Bangladesh-India ties below potential: WB

Posted by BankInfo on Thu, Dec 20 2012 10:02 am

Economic ties between Bangladesh and India are far below potential, said a World Bank study.

Greater access to each other's markets, improvements in physical connectivity and transit, and energy trade between the countries can help unlock this trade potential, according to the report released in New Delhi on Monday.

The study -- unlocking Bangladesh-India trade: emerging potential and the way forward -- said greater engagement in these areas can also stimulate employment and other economic and social activities.

A wider integration will also help reduce poverty, particularly in the border areas, enhance foreign direct investment flows, and generate new business opportunities for the private sector, it said.

“Today, South Asia is one of the least integrated regions in the world. Greater bilateral economic cooperation between India and Bangladesh can serve as a critical step for an integrated South Asia,” said Isabel Guerrero, the World Bank's vice president for the South Asia region.

India is one of Bangladesh's primary trading partners. While Bangladesh has a high trade deficit -- more than $3.5 billion -- with India, its imports from Bangladesh have grown more than sevenfold between fiscal 2001 and fiscal 2012 to reach around $500 million. India's exports to Bangladesh rose fourfold to $4 billion.

Bangladesh accounts for less than 1 percent of India's total imports with a small range of items, mostly fertilisers and jute products.
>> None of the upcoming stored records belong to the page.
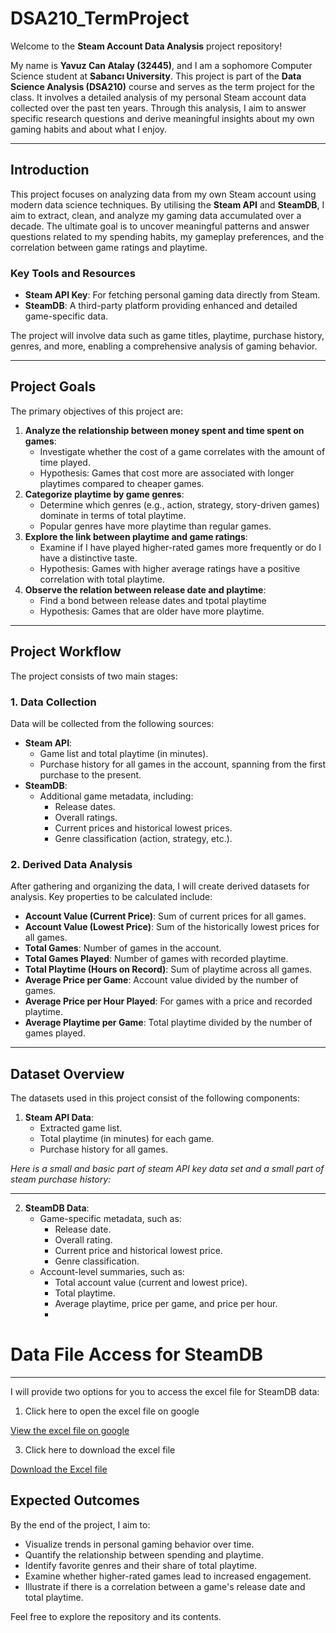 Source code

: # **DSA210_TermProject**

Welcome to the **Steam Account Data Analysis** project repository!

My name is **Yavuz Can Atalay (32445)**, and I am a sophomore Computer Science student at **Sabancı University**. This project is part of the **Data Science Analysis (DSA210)** course and serves as the term project for the class. It involves a detailed analysis of my personal Steam account data collected over the past ten years. Through this analysis, I aim to answer specific research questions and derive meaningful insights about my own gaming habits and about what I enjoy.

---

## **Introduction**

This project focuses on analyzing data from my own Steam account using modern data science techniques. By utilising the **Steam API** and **SteamDB**, I aim to extract, clean, and analyze my gaming data accumulated over a decade. The ultimate goal is to uncover meaningful patterns and answer questions related to my spending habits, my gameplay preferences, and the correlation between game ratings and playtime.

### **Key Tools and Resources**
- **Steam API Key**: For fetching personal gaming data directly from Steam.
- **SteamDB**: A third-party platform providing enhanced and detailed game-specific data.

The project will involve data such as game titles, playtime, purchase history, genres, and more, enabling a comprehensive analysis of gaming behavior.

---

## **Project Goals**

The primary objectives of this project are:

1. **Analyze the relationship between money spent and time spent on games**:
   - Investigate whether the cost of a game correlates with the amount of time played.
   - Hypothesis: Games that cost more are associated with longer playtimes compared to cheaper games.
2. **Categorize playtime by game genres**:
   - Determine which genres (e.g., action, strategy, story-driven games) dominate in terms of total playtime.
   - Popular genres have more playtime than regular games.
3. **Explore the link between playtime and game ratings**:
   - Examine if I have played higher-rated games more frequently or do I have a distinctive taste.
   - Hypothesis: Games with higher average ratings have a positive correlation with total playtime.
4. **Observe the relation between release date and playtime**:
   - Find a bond between release dates and tpotal playtime
   - Hypothesis: Games that are older have more playtime.

---

## **Project Workflow**

The project consists of two main stages:

### **1. Data Collection**
Data will be collected from the following sources:
- **Steam API**:
  - Game list and total playtime (in minutes).
  - Purchase history for all games in the account, spanning from the first purchase to the present.
- **SteamDB**:
  - Additional game metadata, including:
    - Release dates.
    - Overall ratings.
    - Current prices and historical lowest prices.
    - Genre classification (action, strategy, etc.).

### **2. Derived Data Analysis**
After gathering and organizing the data, I will create derived datasets for analysis. Key properties to be calculated include:
- **Account Value (Current Price)**: Sum of current prices for all games.
- **Account Value (Lowest Price)**: Sum of the historically lowest prices for all games.
- **Total Games**: Number of games in the account.
- **Total Games Played**: Number of games with recorded playtime.
- **Total Playtime (Hours on Record)**: Sum of playtime across all games.
- **Average Price per Game**: Account value divided by the number of games.
- **Average Price per Hour Played**: For games with a price and recorded playtime.
- **Average Playtime per Game**: Total playtime divided by the number of games played.

---

## **Dataset Overview**

The datasets used in this project consist of the following components:

1. **Steam API Data**:
   - Extracted game list.
   - Total playtime (in minutes) for each game.
   - Purchase history for all games.

_Here is a small and basic part of steam API key data set and a small part of steam purchase history:_







---
   
2. **SteamDB Data**:
   - Game-specific metadata, such as:
     - Release date.
     - Overall rating.
     - Current price and historical lowest price.
     - Genre classification.
   - Account-level summaries, such as:
     - Total account value (current and lowest price).
     - Total playtime.
     - Average playtime, price per game, and price per hour.
     - 


# **Data File Access for SteamDB**
---
I will provide two options for you to access the excel file for SteamDB data:
1) Click here to open the excel file on google
   
[View the excel file on google](https://docs.google.com/spreadsheets/d/1xwX4v33SNmoA6eU41zR2Ox2pVIs-ea4t/edit?gid=808147749#gid=808147749)

3) Click here to download the excel file
   
[Download the Excel file](https://raw.githubusercontent.com/YavuzCanAtalay/DSA210_TermProject/main/SteamDBGameData.xlsx)








## **Expected Outcomes**

By the end of the project, I aim to:
- Visualize trends in personal gaming behavior over time.
- Quantify the relationship between spending and playtime.
- Identify favorite genres and their share of total playtime.
- Examine whether higher-rated games lead to increased engagement.
- Illustrate if there is a correlation between a game's release date and total playtime.


Feel free to explore the repository and its contents.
Though readymade garments constitute Bangladesh's major global export, their share in exports to India is very small.

Simulations in the World Bank study indicate that a bilateral free trade agreement between the two countries could increase Bangladesh's exports to India by 182 percent, and that of India to Bangladesh by 126 percent.

“For India, closer economic cooperation with Bangladesh can be an important stepping-stone to reduce the economic isolation of its northeastern states,” said the report.

To realise this potential, both the countries need to further liberalise trade, reduce tariffs (largely in the case of imports into Bangladesh), reduce and remove non-tariff barriers, and cut trade costs by improving trade facilitation both at borders and inland, according to the study.

The study suggested the two countries should go beyond trade in goods to deepen cooperation and improve Bangladesh's export capability.

“To enable larger gains, Bangladesh-India cooperation should go beyond goods trade and include investment, finance, services trade, trade facilitation, and technology transfer. This will be a building block toward the larger goal of enhanced regional cooperation,” said Sanjay Kathuria, one of the authors of the study and lead economist, regional integration, South Asia region.

The study observed that foreign direct investment would also help grow bilateral trade between India and Bangladesh. Inflow of direct investment from India would stimulate Bangladesh's exports, facilitate technology transfer, and generate employment.

"Both the governments need to facilitate trade by improving infrastructure at border trading posts, harmonising trade-related documentation, and minimising the restrictive element of non-tariff measures," Kathuria said.

"With the general decline in tariff barriers, addressing such costs of trading becomes paramount to ensure continued growth of trade that could, in turn, be a major force in poverty reduction, especially in border areas."